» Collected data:

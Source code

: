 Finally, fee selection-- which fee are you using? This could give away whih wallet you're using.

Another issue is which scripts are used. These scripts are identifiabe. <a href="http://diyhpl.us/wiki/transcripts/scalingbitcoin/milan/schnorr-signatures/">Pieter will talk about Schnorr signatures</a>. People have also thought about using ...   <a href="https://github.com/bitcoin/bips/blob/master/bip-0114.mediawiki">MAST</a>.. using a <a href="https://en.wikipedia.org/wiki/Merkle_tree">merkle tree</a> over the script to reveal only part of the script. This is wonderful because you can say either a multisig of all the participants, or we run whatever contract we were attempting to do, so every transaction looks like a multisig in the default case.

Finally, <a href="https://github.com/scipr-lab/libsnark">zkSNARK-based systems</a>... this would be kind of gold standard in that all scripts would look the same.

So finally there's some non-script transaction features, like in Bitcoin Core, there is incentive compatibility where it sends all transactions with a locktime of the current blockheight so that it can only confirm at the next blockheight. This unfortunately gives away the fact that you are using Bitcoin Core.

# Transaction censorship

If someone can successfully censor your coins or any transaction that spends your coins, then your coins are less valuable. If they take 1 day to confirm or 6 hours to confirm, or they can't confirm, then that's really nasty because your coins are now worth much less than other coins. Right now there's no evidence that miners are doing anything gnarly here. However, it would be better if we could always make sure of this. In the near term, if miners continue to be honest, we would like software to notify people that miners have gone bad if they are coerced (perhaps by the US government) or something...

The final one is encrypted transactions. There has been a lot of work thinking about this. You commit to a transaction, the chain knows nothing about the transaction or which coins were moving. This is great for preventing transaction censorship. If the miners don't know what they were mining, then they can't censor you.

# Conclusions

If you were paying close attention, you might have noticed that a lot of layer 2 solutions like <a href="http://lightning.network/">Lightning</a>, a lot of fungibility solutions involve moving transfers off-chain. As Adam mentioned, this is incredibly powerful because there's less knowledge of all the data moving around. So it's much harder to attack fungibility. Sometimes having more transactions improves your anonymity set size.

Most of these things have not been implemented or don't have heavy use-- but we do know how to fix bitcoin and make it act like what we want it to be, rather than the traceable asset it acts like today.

» What you have to do: Could you reproduce every record exactly as it appears?

» Solution to this task:
Source code

: Finally, fee selection-- which fee are you using? This could give away whih wallet you're using.

Another issue is which scripts are used. These scripts are identifiabe. <a href="http://diyhpl.us/wiki/transcripts/scalingbitcoin/milan/schnorr-signatures/">Pieter will talk about Schnorr signatures</a>. People have also thought about using ...   <a href="https://github.com/bitcoin/bips/blob/master/bip-0114.mediawiki">MAST</a>.. using a <a href="https://en.wikipedia.org/wiki/Merkle_tree">merkle tree</a> over the script to reveal only part of the script. This is wonderful because you can say either a multisig of all the participants, or we run whatever contract we were attempting to do, so every transaction looks like a multisig in the default case.

Finally, <a href="https://github.com/scipr-lab/libsnark">zkSNARK-based systems</a>... this would be kind of gold standard in that all scripts would look the same.

So finally there's some non-script transaction features, like in Bitcoin Core, there is incentive compatibility where it sends all transactions with a locktime of the current blockheight so that it can only confirm at the next blockheight. This unfortunately gives away the fact that you are using Bitcoin Core.

# Transaction censorship

If someone can successfully censor your coins or any transaction that spends your coins, then your coins are less valuable. If they take 1 day to confirm or 6 hours to confirm, or they can't confirm, then that's really nasty because your coins are now worth much less than other coins. Right now there's no evidence that miners are doing anything gnarly here. However, it would be better if we could always make sure of this. In the near term, if miners continue to be honest, we would like software to notify people that miners have gone bad if they are coerced (perhaps by the US government) or something...

The final one is encrypted transactions. There has been a lot of work thinking about this. You commit to a transaction, the chain knows nothing about the transaction or which coins were moving. This is great for preventing transaction censorship. If the miners don't know what they were mining, then they can't censor you.

# Conclusions

If you were paying close attention, you might have noticed that a lot of layer 2 solutions like <a href="http://lightning.network/">Lightning</a>, a lot of fungibility solutions involve moving transfers off-chain. As Adam mentioned, this is incredibly powerful because there's less knowledge of all the data moving around. So it's much harder to attack fungibility. Sometimes having more transactions improves your anonymity set size.

Most of these things have not been implemented or don't have heavy use-- but we do know how to fix bitcoin and make it act like what we want it to be, rather than the traceable asset it acts like today.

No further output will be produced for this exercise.